**AIM OF THE TASK:**
Pictures aside, repeat every entry exactly.

**RECORDS:**
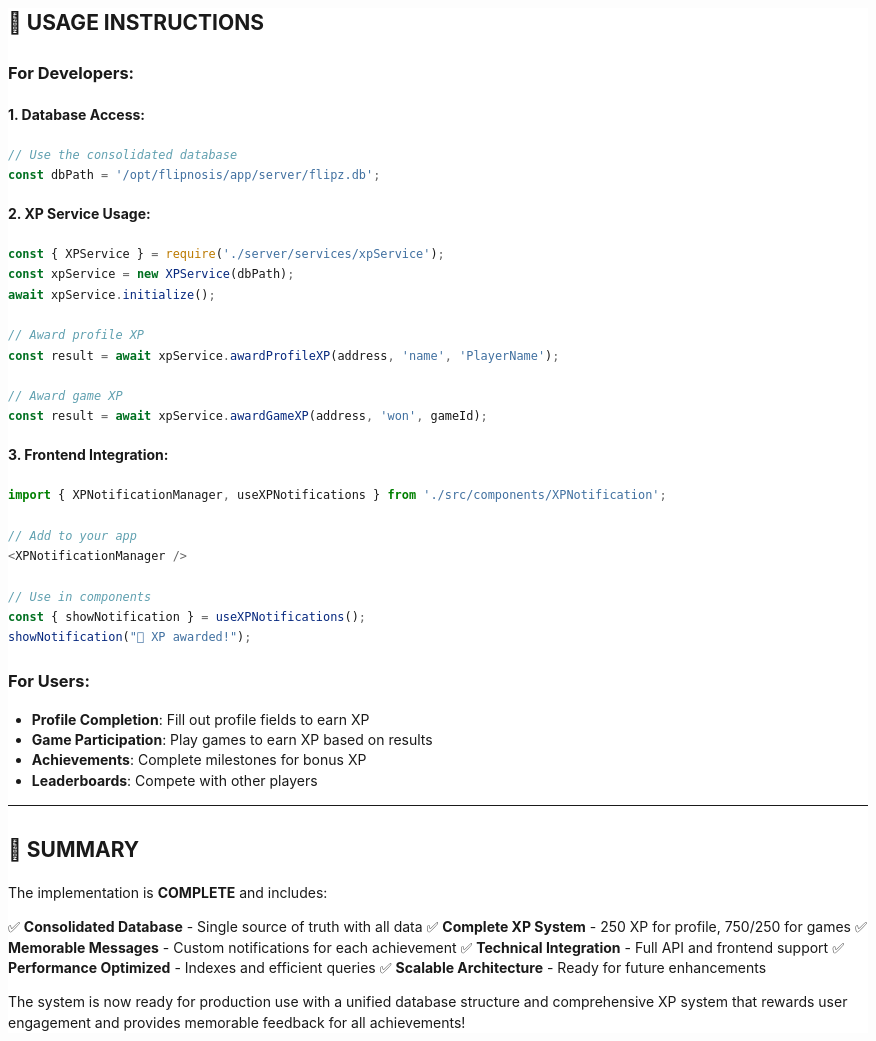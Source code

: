 ## 🔧 **USAGE INSTRUCTIONS**

### **For Developers:**

#### **1. Database Access:**
```javascript
// Use the consolidated database
const dbPath = '/opt/flipnosis/app/server/flipz.db';
```

#### **2. XP Service Usage:**
```javascript
const { XPService } = require('./server/services/xpService');
const xpService = new XPService(dbPath);
await xpService.initialize();

// Award profile XP
const result = await xpService.awardProfileXP(address, 'name', 'PlayerName');

// Award game XP
const result = await xpService.awardGameXP(address, 'won', gameId);
```

#### **3. Frontend Integration:**
```javascript
import { XPNotificationManager, useXPNotifications } from './src/components/XPNotification';

// Add to your app
<XPNotificationManager />

// Use in components
const { showNotification } = useXPNotifications();
showNotification("🎉 XP awarded!");
```

### **For Users:**
- **Profile Completion**: Fill out profile fields to earn XP
- **Game Participation**: Play games to earn XP based on results
- **Achievements**: Complete milestones for bonus XP
- **Leaderboards**: Compete with other players

---

## 🎉 **SUMMARY**

The implementation is **COMPLETE** and includes:

✅ **Consolidated Database** - Single source of truth with all data
✅ **Complete XP System** - 250 XP for profile, 750/250 for games
✅ **Memorable Messages** - Custom notifications for each achievement
✅ **Technical Integration** - Full API and frontend support
✅ **Performance Optimized** - Indexes and efficient queries
✅ **Scalable Architecture** - Ready for future enhancements

The system is now ready for production use with a unified database structure and comprehensive XP system that rewards user engagement and provides memorable feedback for all achievements! 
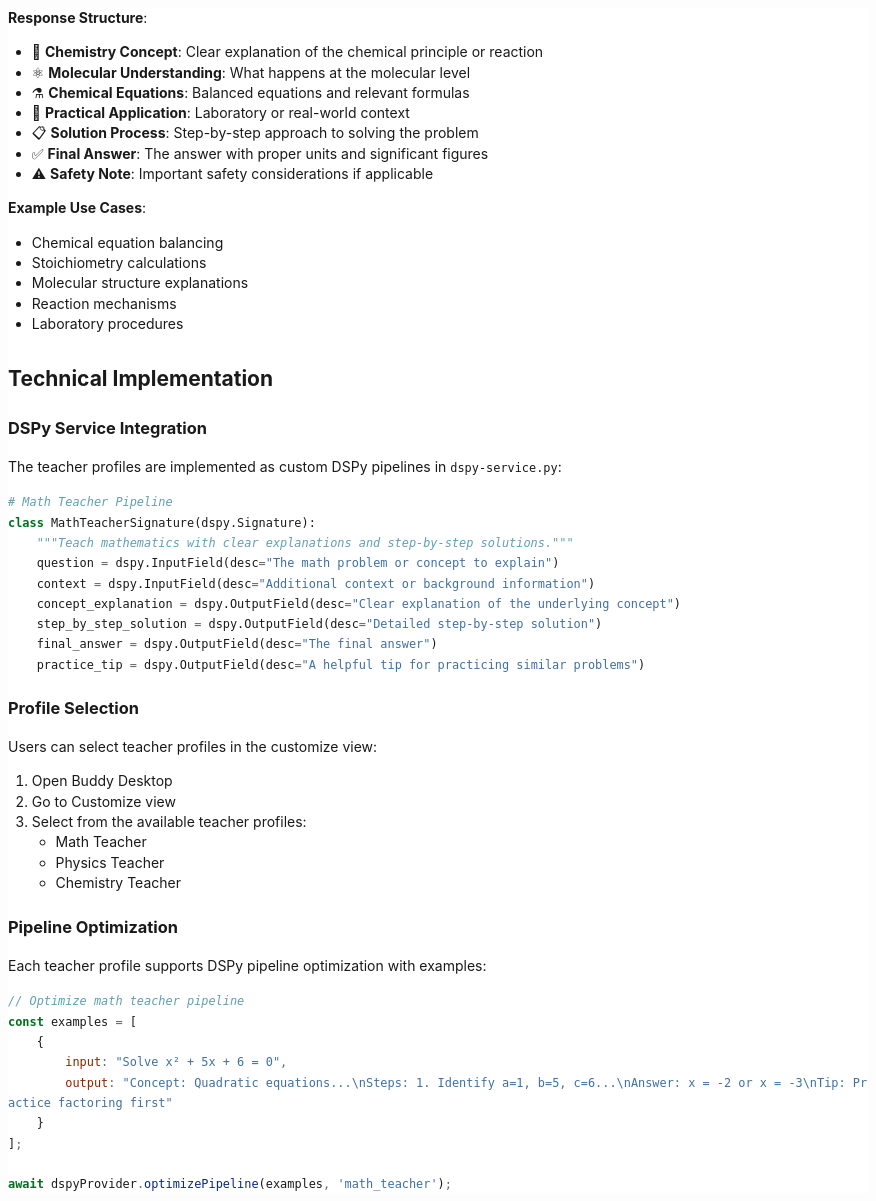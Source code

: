 **Response Structure**:
- 🧪 **Chemistry Concept**: Clear explanation of the chemical principle or reaction
- ⚛️ **Molecular Understanding**: What happens at the molecular level
- ⚗️ **Chemical Equations**: Balanced equations and relevant formulas
- 🔬 **Practical Application**: Laboratory or real-world context
- 📋 **Solution Process**: Step-by-step approach to solving the problem
- ✅ **Final Answer**: The answer with proper units and significant figures
- ⚠️ **Safety Note**: Important safety considerations if applicable

**Example Use Cases**:
- Chemical equation balancing
- Stoichiometry calculations
- Molecular structure explanations
- Reaction mechanisms
- Laboratory procedures

## Technical Implementation

### DSPy Service Integration

The teacher profiles are implemented as custom DSPy pipelines in `dspy-service.py`:

```python
# Math Teacher Pipeline
class MathTeacherSignature(dspy.Signature):
    """Teach mathematics with clear explanations and step-by-step solutions."""
    question = dspy.InputField(desc="The math problem or concept to explain")
    context = dspy.InputField(desc="Additional context or background information")
    concept_explanation = dspy.OutputField(desc="Clear explanation of the underlying concept")
    step_by_step_solution = dspy.OutputField(desc="Detailed step-by-step solution")
    final_answer = dspy.OutputField(desc="The final answer")
    practice_tip = dspy.OutputField(desc="A helpful tip for practicing similar problems")
```

### Profile Selection

Users can select teacher profiles in the customize view:

1. Open Buddy Desktop
2. Go to Customize view
3. Select from the available teacher profiles:
   - Math Teacher
   - Physics Teacher
   - Chemistry Teacher

### Pipeline Optimization

Each teacher profile supports DSPy pipeline optimization with examples:

```javascript
// Optimize math teacher pipeline
const examples = [
    {
        input: "Solve x² + 5x + 6 = 0",
        output: "Concept: Quadratic equations...\nSteps: 1. Identify a=1, b=5, c=6...\nAnswer: x = -2 or x = -3\nTip: Practice factoring first"
    }
];

await dspyProvider.optimizePipeline(examples, 'math_teacher');
```
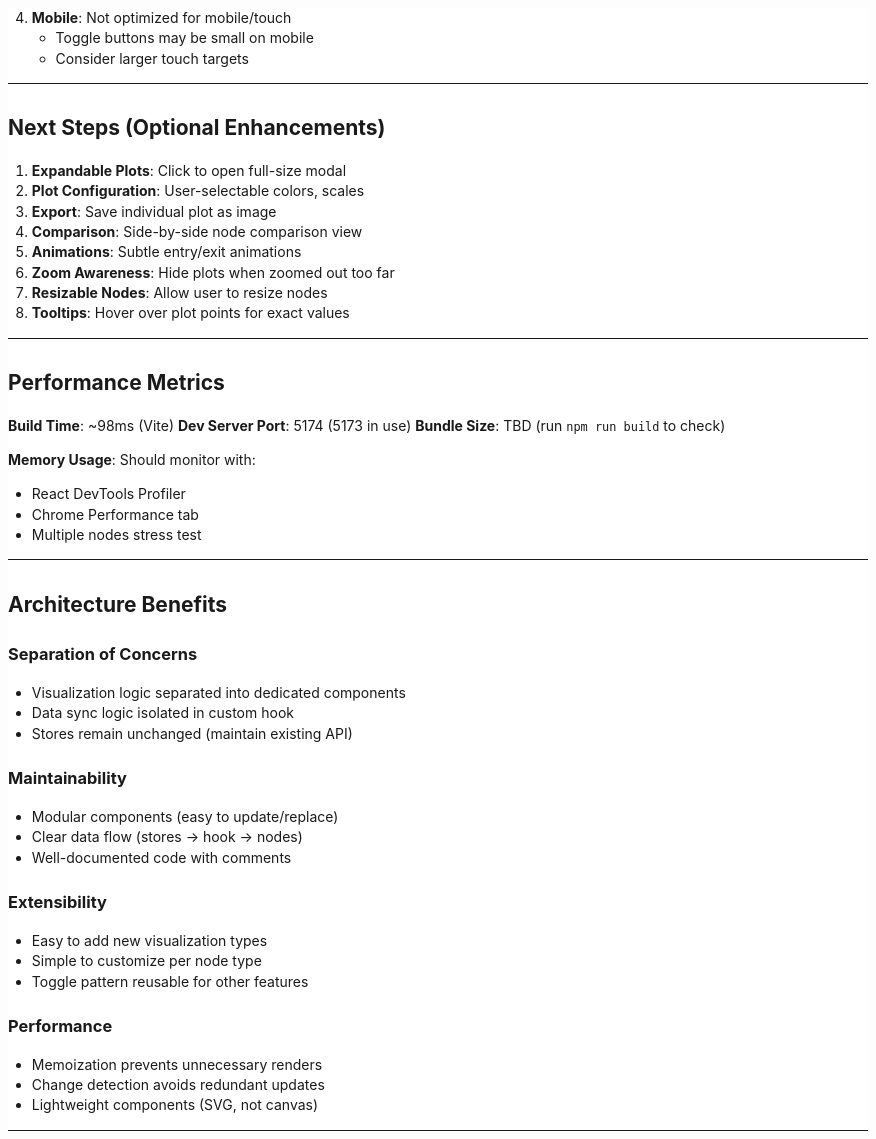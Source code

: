 4. **Mobile**: Not optimized for mobile/touch
   - Toggle buttons may be small on mobile
   - Consider larger touch targets

---

## Next Steps (Optional Enhancements)

1. **Expandable Plots**: Click to open full-size modal
2. **Plot Configuration**: User-selectable colors, scales
3. **Export**: Save individual plot as image
4. **Comparison**: Side-by-side node comparison view
5. **Animations**: Subtle entry/exit animations
6. **Zoom Awareness**: Hide plots when zoomed out too far
7. **Resizable Nodes**: Allow user to resize nodes
8. **Tooltips**: Hover over plot points for exact values

---

## Performance Metrics

**Build Time**: ~98ms (Vite)
**Dev Server Port**: 5174 (5173 in use)
**Bundle Size**: TBD (run `npm run build` to check)

**Memory Usage**: Should monitor with:
- React DevTools Profiler
- Chrome Performance tab
- Multiple nodes stress test

---

## Architecture Benefits

### Separation of Concerns
- Visualization logic separated into dedicated components
- Data sync logic isolated in custom hook
- Stores remain unchanged (maintain existing API)

### Maintainability
- Modular components (easy to update/replace)
- Clear data flow (stores → hook → nodes)
- Well-documented code with comments

### Extensibility
- Easy to add new visualization types
- Simple to customize per node type
- Toggle pattern reusable for other features

### Performance
- Memoization prevents unnecessary renders
- Change detection avoids redundant updates
- Lightweight components (SVG, not canvas)

---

**ANSWER TO THE EXERCISE:**
Source code

: ## 🔧 **USAGE INSTRUCTIONS**

### **For Developers:**

#### **1. Database Access:**
```javascript
// Use the consolidated database
const dbPath = '/opt/flipnosis/app/server/flipz.db';
```

#### **2. XP Service Usage:**
```javascript
const { XPService } = require('./server/services/xpService');
const xpService = new XPService(dbPath);
await xpService.initialize();

// Award profile XP
const result = await xpService.awardProfileXP(address, 'name', 'PlayerName');

// Award game XP
const result = await xpService.awardGameXP(address, 'won', gameId);
```

#### **3. Frontend Integration:**
```javascript
import { XPNotificationManager, useXPNotifications } from './src/components/XPNotification';

// Add to your app
<XPNotificationManager />

// Use in components
const { showNotification } = useXPNotifications();
showNotification("🎉 XP awarded!");
```

### **For Users:**
- **Profile Completion**: Fill out profile fields to earn XP
- **Game Participation**: Play games to earn XP based on results
- **Achievements**: Complete milestones for bonus XP
- **Leaderboards**: Compete with other players

---

## 🎉 **SUMMARY**

The implementation is **COMPLETE** and includes:

✅ **Consolidated Database** - Single source of truth with all data
✅ **Complete XP System** - 250 XP for profile, 750/250 for games
✅ **Memorable Messages** - Custom notifications for each achievement
✅ **Technical Integration** - Full API and frontend support
✅ **Performance Optimized** - Indexes and efficient queries
✅ **Scalable Architecture** - Ready for future enhancements

The system is now ready for production use with a unified database structure and comprehensive XP system that rewards user engagement and provides memorable feedback for all achievements! 
Source code

: **Response Structure**:
- 🧪 **Chemistry Concept**: Clear explanation of the chemical principle or reaction
- ⚛️ **Molecular Understanding**: What happens at the molecular level
- ⚗️ **Chemical Equations**: Balanced equations and relevant formulas
- 🔬 **Practical Application**: Laboratory or real-world context
- 📋 **Solution Process**: Step-by-step approach to solving the problem
- ✅ **Final Answer**: The answer with proper units and significant figures
- ⚠️ **Safety Note**: Important safety considerations if applicable

**Example Use Cases**:
- Chemical equation balancing
- Stoichiometry calculations
- Molecular structure explanations
- Reaction mechanisms
- Laboratory procedures

## Technical Implementation

### DSPy Service Integration

The teacher profiles are implemented as custom DSPy pipelines in `dspy-service.py`:

```python
# Math Teacher Pipeline
class MathTeacherSignature(dspy.Signature):
    """Teach mathematics with clear explanations and step-by-step solutions."""
    question = dspy.InputField(desc="The math problem or concept to explain")
    context = dspy.InputField(desc="Additional context or background information")
    concept_explanation = dspy.OutputField(desc="Clear explanation of the underlying concept")
    step_by_step_solution = dspy.OutputField(desc="Detailed step-by-step solution")
    final_answer = dspy.OutputField(desc="The final answer")
    practice_tip = dspy.OutputField(desc="A helpful tip for practicing similar problems")
```

### Profile Selection

Users can select teacher profiles in the customize view:

1. Open Buddy Desktop
2. Go to Customize view
3. Select from the available teacher profiles:
   - Math Teacher
   - Physics Teacher
   - Chemistry Teacher

### Pipeline Optimization

Each teacher profile supports DSPy pipeline optimization with examples:

```javascript
// Optimize math teacher pipeline
const examples = [
    {
        input: "Solve x² + 5x + 6 = 0",
        output: "Concept: Quadratic equations...\nSteps: 1. Identify a=1, b=5, c=6...\nAnswer: x = -2 or x = -3\nTip: Practice factoring first"
    }
];

await dspyProvider.optimizePipeline(examples, 'math_teacher');
```
Source code

: 4. **Mobile**: Not optimized for mobile/touch
   - Toggle buttons may be small on mobile
   - Consider larger touch targets

---

## Next Steps (Optional Enhancements)

1. **Expandable Plots**: Click to open full-size modal
2. **Plot Configuration**: User-selectable colors, scales
3. **Export**: Save individual plot as image
4. **Comparison**: Side-by-side node comparison view
5. **Animations**: Subtle entry/exit animations
6. **Zoom Awareness**: Hide plots when zoomed out too far
7. **Resizable Nodes**: Allow user to resize nodes
8. **Tooltips**: Hover over plot points for exact values

---

## Performance Metrics

**Build Time**: ~98ms (Vite)
**Dev Server Port**: 5174 (5173 in use)
**Bundle Size**: TBD (run `npm run build` to check)

**Memory Usage**: Should monitor with:
- React DevTools Profiler
- Chrome Performance tab
- Multiple nodes stress test

---

## Architecture Benefits

### Separation of Concerns
- Visualization logic separated into dedicated components
- Data sync logic isolated in custom hook
- Stores remain unchanged (maintain existing API)

### Maintainability
- Modular components (easy to update/replace)
- Clear data flow (stores → hook → nodes)
- Well-documented code with comments

### Extensibility
- Easy to add new visualization types
- Simple to customize per node type
- Toggle pattern reusable for other features

### Performance
- Memoization prevents unnecessary renders
- Change detection avoids redundant updates
- Lightweight components (SVG, not canvas)

---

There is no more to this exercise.